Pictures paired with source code
■ ■ ■ ■ ■

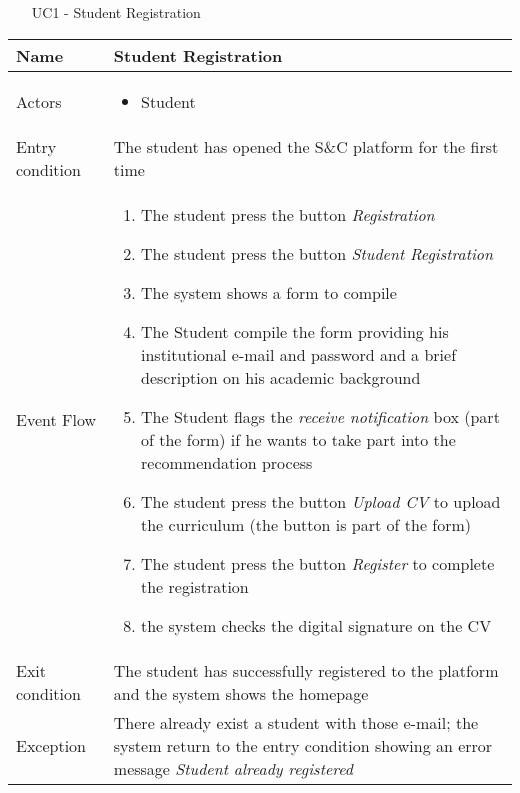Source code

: 			\begin{table} [H]
				\centering
				\begin{itemize}
					\item [UC1] - Student Registration
				\end{itemize}
				\begin{tabular}{|| P{7.5cm} | P{7.5cm} ||}
					\hline
					Name & Student Registration \\
					\hline
					Actors & \parbox{5cm}{\begin{itemize}
							\item Student
							\end{itemize}
						} \\
					\hline
					Entry condition & The student has opened the S\&C platform for the first time \\
					\hline
					Event Flow & \parbox{5cm}{\begin{enumerate}
						\item The student press the button \textit{Registration}
						\item The student press the button \textit{Student Registration}
						\item The system shows a form to compile
						\item The Student compile the form providing his institutional e-mail and password and a brief description on his academic 
						background
						\item The Student flags the \textit{receive 
						notification} box (part of the form) 
						if he wants to take part into the recommendation process 
						\item The student press the button 
						\textit{Upload CV} to upload the 
						curriculum (the button is part of 
						the form)
						\item The student press the button 
						\textit{Register} to complete the 
						registration
						\item the system checks the digital signature on the CV
						\end{enumerate}} \\
					\hline 
					Exit condition & The student has successfully registered 
					to the platform and the system shows the 
					homepage \\
					\hline
					Exception & There already exist a student with those e-mail; the system return to the entry condition showing an error message \textit{Student already registered} \\
					\hline
				\end{tabular}
			\end{table}
			
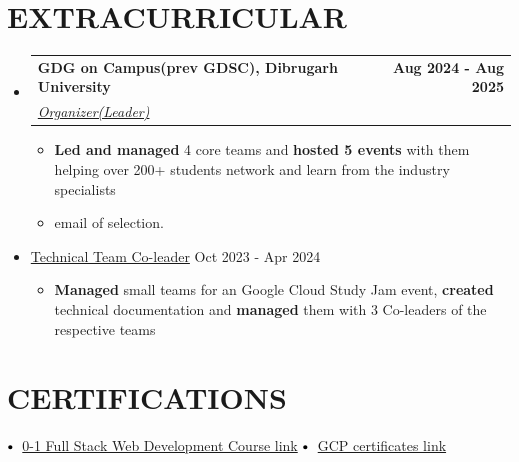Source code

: \documentclass[a4paper,11pt]{article}
\makeatletter
\newcommand{\resumeItem}[1]{
    \item\small{
            {#1 \vspace{-2pt}}
        }
    }
\newcommand{\resumeSubheading}[4]{
        \vspace{-2pt}\item
        \begin{tabular*}{1.0\textwidth}[t]{l@{\extracolsep{\fill}}r}
            \textbf{\large#1} & \textbf{\small #2} \\
            \textit{\large#3} & \textit{\small #4} \\

        \end{tabular*}\vspace{-7pt}
    }
\newcommand{\resumeSubHeadingListStart}{\begin{itemize}[leftmargin=0.0in, label={}]}
\newcommand{\resumeSubHeadingListEnd}{\end{itemize}}
\newcommand{\resumeItemListStart}{\begin{itemize}}
\newcommand{\resumeItemListEnd}{\end{itemize}\vspace{-6pt}}
\newcommand\sbullet[1][.5]{\mathbin{\vcenter{\hbox{\scalebox{#1}{$\bullet$}}}}}
\makeatother
\begin{document}
\section{EXTRACURRICULAR}
\resumeSubHeadingListStart
\resumeSubheading{GDG on Campus(prev GDSC), Dibrugarh University\href{https://gdg.community.dev/gdg-on-campus-dibrugarh-university-dibrugarh-india/}{\raisebox{-0.1\height}\faExternalLink}}{Aug 2024 - Aug 2025}{\underline{Organizer(Leader)}}{}
\resumeItemListStart
\resumeItem{\normalsize{\textbf{Led and managed} 4 core teams and \textbf{hosted 5 events} with them helping over 200+ students network and learn from the industry specialists}}
\resumeItem{\normalsize{email of selection.\href{https://www.linkedin.com/in/milinda-barua/overlay/1739075889047/single-media-viewer/?profileId=ACoAAEPBtm4B6hu2mxVjWHK1bhmW2EnUnVz3F6k}{\raisebox{0 \height}\faExternalLink}}}
\resumeItemListEnd
\resumeItem{\normalsize{\underline{Technical Team Co-leader} \hfill Oct 2023 - Apr 2024}}
\resumeItemListStart
\resumeItem{\normalsize{\textbf{Managed} small teams for an Google Cloud Study Jam event, \textbf{created} technical documentation and \textbf{managed} them with 3 Co-leaders of the respective teams}}
\resumeItemListEnd
\resumeSubHeadingListEnd
\vspace{-15pt}

\section{CERTIFICATIONS}

$\sbullet[.75] \hspace{0.1cm}$ \href{https://drive.google.com/file/d/1EH_jUK-UUidX4LybD7Xez974SCDGPA1C/view?usp=sharing}{0-1 Full Stack Web Development Course link} \hspace{1.6cm}
$\sbullet[.75] \hspace{0.1cm}$ {\href{https://www.cloudskillsboost.google/public_profiles/d88db451-eb32-437f-8c4a-39f9006e991e}{GCP certificates \color{blue}link}} \hspace{2.59cm} \\
\end{document}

■ ■ ■ ■ ■

Work item>
Wherever the word "registered" appears in the data, return the whole line.

Answer box>
					Exit condition & The student has successfully registered 
					Exception & There already exist a student with those e-mail; the system return to the entry condition showing an error message \textit{Student already registered} \\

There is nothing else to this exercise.